American political scientist (1939–2001)

Rita Mae Kelly (née Cawley; December 10, 1939 – September 16, 2001) was an American political scientist. She was a professor of political science at the University of Texas at Dallas, where she held the Andrew R. Cecil Endowed Chair in Applied Ethics. She was also the Dean of the School of Social Sciences at UT Dallas.

==Education and positions==
Kelly attended the University of Minnesota, where she obtained a B.A. degree in Russian and history. She then graduated from Indiana University Bloomington with an M.A. degree, followed by a PhD. After completing her PhD, she became a researcher at American Institutes for Research, affiliated with American University. She then moved to Rutgers University, followed by Arizona State University and then the University of Texas at Dallas.

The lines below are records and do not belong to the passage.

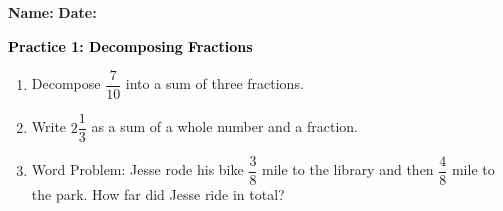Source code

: \documentclass[12pt, letterpaper, fleqn]{article}
\begin{document}
\textbf{Name:} \underline{\hspace{5cm}}
\hfill
\textbf{Date:} \underline{\hspace{3cm}}\\

\begin{tcolorbox}[colback=customteal!20]
    \large\textcolor{black}{\textbf{Practice 1: Decomposing Fractions}}
\end{tcolorbox}
\begin{enumerate}[itemsep=3.5cm, leftmargin=0.6cm]
\item Decompose $\dfrac{7}{10}$ into a sum of three fractions.
\vspace{3.5cm}
\item Write $2\dfrac{1}{3}$ as a sum of a whole number and a fraction.
\vspace{3.5cm}
\item Word Problem: Jesse rode his bike $\dfrac{3}{8}$ mile to the library and then $\dfrac{4}{8}$ mile to the park. How far did Jesse ride in total?
\end{enumerate}
\end{document}
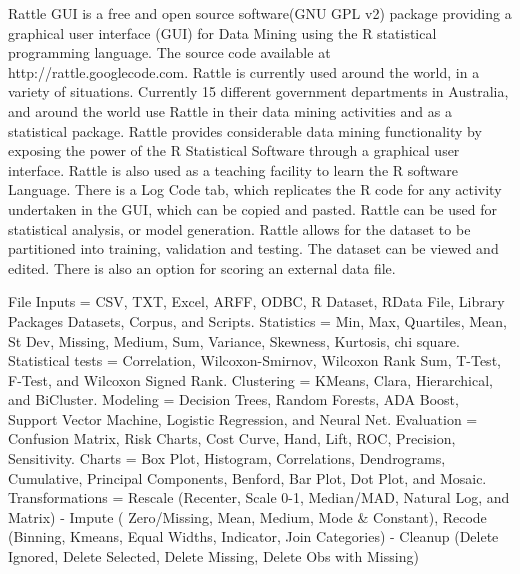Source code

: 

Rattle GUI is a free and open source software(GNU GPL v2) package providing a graphical user interface (GUI) for Data Mining using the R statistical programming language. The source code available at http://rattle.googlecode.com. Rattle is currently used around the world, in a variety of situations. Currently 15 different government departments in Australia, and around the world use Rattle in their data mining activities and as a statistical package.
Rattle provides considerable data mining functionality by exposing the power of the R Statistical Software through a graphical user interface. Rattle is also used as a teaching facility to learn the R software Language. There is a Log Code tab, which replicates the R code for any activity undertaken in the GUI, which can be copied and pasted. Rattle can be used for statistical analysis, or model generation. Rattle allows for the dataset to be partitioned into training, validation and testing. The dataset can be viewed and edited. There is also an option for scoring an external data file.

File Inputs = CSV, TXT, Excel, ARFF, ODBC, R Dataset, RData File, Library Packages Datasets, Corpus, and Scripts.
Statistics = Min, Max, Quartiles, Mean, St Dev, Missing, Medium, Sum, Variance, Skewness, Kurtosis, chi square.
Statistical tests = Correlation, Wilcoxon-Smirnov, Wilcoxon Rank Sum, T-Test, F-Test, and Wilcoxon Signed Rank.
Clustering = KMeans, Clara, Hierarchical, and BiCluster.
Modeling = Decision Trees, Random Forests, ADA Boost, Support Vector Machine, Logistic Regression, and Neural Net.
Evaluation = Confusion Matrix, Risk Charts, Cost Curve, Hand, Lift, ROC, Precision, Sensitivity.
Charts = Box Plot, Histogram, Correlations, Dendrograms, Cumulative, Principal Components, Benford, Bar Plot, Dot Plot, and Mosaic.
Transformations = Rescale (Recenter, Scale 0-1, Median/MAD, Natural Log, and Matrix) - Impute ( Zero/Missing, Mean, Medium, Mode & Constant), Recode (Binning, Kmeans, Equal Widths, Indicator, Join Categories) - Cleanup (Delete Ignored, Delete Selected, Delete Missing, Delete Obs with Missing)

Kelly held a number of positions in academic administration. She was the Chair of the Department of Urban Studies and Community Development at Rutgers University, where she was also the Director of the Forum for Policy Research and Public Service. At Arizona State University, she was the Chair of the Justice Studies Department. At the University of Texas at Dallas, she was both Dean of the College of Social Sciences, and the founding Director of the Center for Empowerment and Global-Local Equity.

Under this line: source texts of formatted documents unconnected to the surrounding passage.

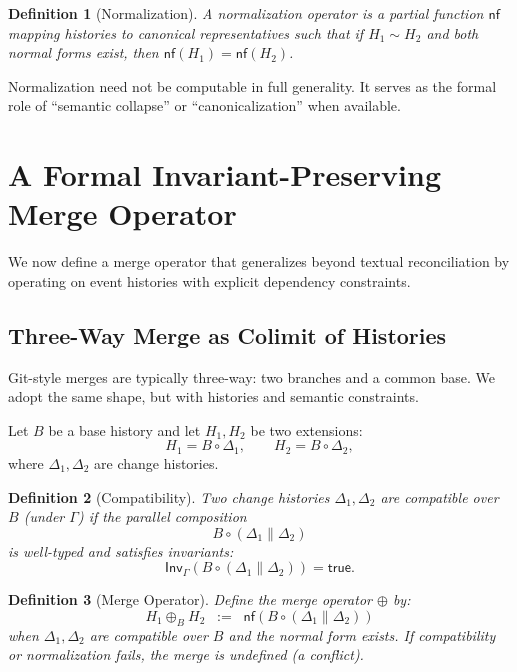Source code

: \documentclass[11pt]{article}
\newtheorem{definition}{Definition}
\begin{document}
\begin{definition}[Normalization]
A \emph{normalization operator} is a partial function $\mathsf{nf}$ mapping histories to canonical representatives such that if $H_1 \sim H_2$ and both normal forms exist, then $\mathsf{nf}(H_1)=\mathsf{nf}(H_2)$.
\end{definition}

Normalization need not be computable in full generality. It serves as the formal role of ``semantic collapse'' or ``canonicalization'' when available.

\section{A Formal Invariant-Preserving Merge Operator}
\label{sec:formal_merge}

We now define a merge operator that generalizes beyond textual reconciliation by operating on event histories with explicit dependency constraints.

\subsection{Three-Way Merge as Colimit of Histories}

Git-style merges are typically three-way: two branches and a common base. We adopt the same shape, but with histories and semantic constraints.

Let $B$ be a base history and let $H_1, H_2$ be two extensions:
\[
H_1 = B \circ \Delta_1,
\qquad
H_2 = B \circ \Delta_2,
\]
where $\Delta_1,\Delta_2$ are change histories.

\begin{definition}[Compatibility]
Two change histories $\Delta_1,\Delta_2$ are \emph{compatible over} $B$ (under $\Gamma$) if the parallel composition
\[
B \circ (\Delta_1 \parallel \Delta_2)
\]
is well-typed and satisfies invariants:
\[
\mathsf{Inv}_\Gamma\!\left(B \circ (\Delta_1 \parallel \Delta_2)\right)=\mathsf{true}.
\]
\end{definition}

\begin{definition}[Merge Operator]
Define the merge operator $\oplus$ by:
\[
H_1 \oplus_B H_2 \;\;:=\;\; \mathsf{nf}\!\left(B \circ (\Delta_1 \parallel \Delta_2)\right)
\]
when $\Delta_1,\Delta_2$ are compatible over $B$ and the normal form exists. If compatibility or normalization fails, the merge is \emph{undefined} (a conflict).
\end{definition}
\end{document}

Kelly was the 1988–1989 President of the Policy Studies Organization, and in that same year was the President of the Western Political Science Association.

==Research==
In addition to journal articles and chapters in edited volumes, Kelly was either an author or editor of more than a dozen books. Her research was concerned with understanding gender inequalities in public policy and political and economic structures. For example, in 1991 she published the book The Gendered Economy: Work, Careers, and Success, which is a study of the place of women in the economy of the United States, with a particular focus on the economy of Arizona. In 1995, Kelly co-edited Gender Power, Leadership, and Governance with Georgia Duerst-Lahti. This book is an edited collection of work on the gender imbalances in leadership and governance, studying how imbalances in power by gender have been encoded into political institutions, and how those institutions then reinforce differentials in political power by gender. By studying the exclusionary mechanisms of political institutions, the work in Gender power was noted for having concrete implications for women in government.

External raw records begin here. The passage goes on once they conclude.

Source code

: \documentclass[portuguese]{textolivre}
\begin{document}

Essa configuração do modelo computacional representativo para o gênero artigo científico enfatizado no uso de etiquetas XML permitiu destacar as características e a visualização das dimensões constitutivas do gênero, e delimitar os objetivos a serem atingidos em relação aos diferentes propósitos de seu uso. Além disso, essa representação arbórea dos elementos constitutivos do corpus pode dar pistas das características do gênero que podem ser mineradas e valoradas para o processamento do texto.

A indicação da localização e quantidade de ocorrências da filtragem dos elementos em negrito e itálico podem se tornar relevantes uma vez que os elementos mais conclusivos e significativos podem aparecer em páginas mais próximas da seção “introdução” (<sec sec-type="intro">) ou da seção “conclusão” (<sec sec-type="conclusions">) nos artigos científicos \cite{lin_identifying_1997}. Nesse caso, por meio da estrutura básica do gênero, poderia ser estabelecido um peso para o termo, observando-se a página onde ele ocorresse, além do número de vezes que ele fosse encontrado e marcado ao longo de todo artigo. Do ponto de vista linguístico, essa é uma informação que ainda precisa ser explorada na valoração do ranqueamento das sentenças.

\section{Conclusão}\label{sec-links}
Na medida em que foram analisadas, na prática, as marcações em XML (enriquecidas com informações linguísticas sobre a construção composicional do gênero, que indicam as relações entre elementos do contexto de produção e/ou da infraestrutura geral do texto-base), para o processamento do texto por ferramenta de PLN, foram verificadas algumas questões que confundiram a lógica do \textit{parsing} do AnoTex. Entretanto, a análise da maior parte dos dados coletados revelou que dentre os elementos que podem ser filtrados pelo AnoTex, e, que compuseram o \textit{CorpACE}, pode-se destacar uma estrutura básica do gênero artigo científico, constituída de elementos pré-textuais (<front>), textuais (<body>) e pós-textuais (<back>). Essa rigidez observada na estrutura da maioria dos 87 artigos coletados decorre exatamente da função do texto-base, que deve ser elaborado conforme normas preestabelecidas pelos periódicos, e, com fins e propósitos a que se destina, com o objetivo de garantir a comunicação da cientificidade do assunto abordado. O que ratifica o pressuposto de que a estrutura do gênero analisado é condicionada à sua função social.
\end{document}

Kelly was given an Honorary Doctorate in Political Science by Umeå University. In 1991, the American Society for Public Administration awarded Kelly the Distinguished Research Award for Research on Women in Public Administration. In 1992, she won the Aaron Wildavsky Award from the Policy Studies Organization for the best book on policy studies. She also received the 1995 Merriam Mills Award from the Policy Studies Organization. Kelly won the Outstanding Mentor Award from the Women's Caucus for Political Science in the American Political Science Association in both 1991 and 1996. She served on numerous journal editorial boards, and was the chief editor of the Journal of Women, Politics & Policy from 1987 to 1992.

Kelly died in 2001. The Rita Mae Kelly Fund for research was established in her honor by the American Political Science Association.

==Selected works==
- Rita Mae Kelly (1991). "The Gendered Economy: Work, Careers, and Success"
- Rita May Kelly (1991). "Public Managers in the States: A Comparison of Career Advancement by Sex"
- "Gender Power, Leadership, and Governance" (1995)
- Rita May Kelly (1998). "An Inclusive Democratic Polity, Representative Bureaucracies, and the New Public Management"
- Rita May Kelly (2001). "The Gendered Bureaucracy"

==Selected awards==
- Honorary Doctorate in Political Science, Umeå University
- Distinguished Research Award for Research on Women in Public Administration, American Society for Public Administration (1991)
- Aaron Wildavsky Award, Policy Studies Organization (1992)
- Merriam Mills Award, Policy Studies Organization (1995)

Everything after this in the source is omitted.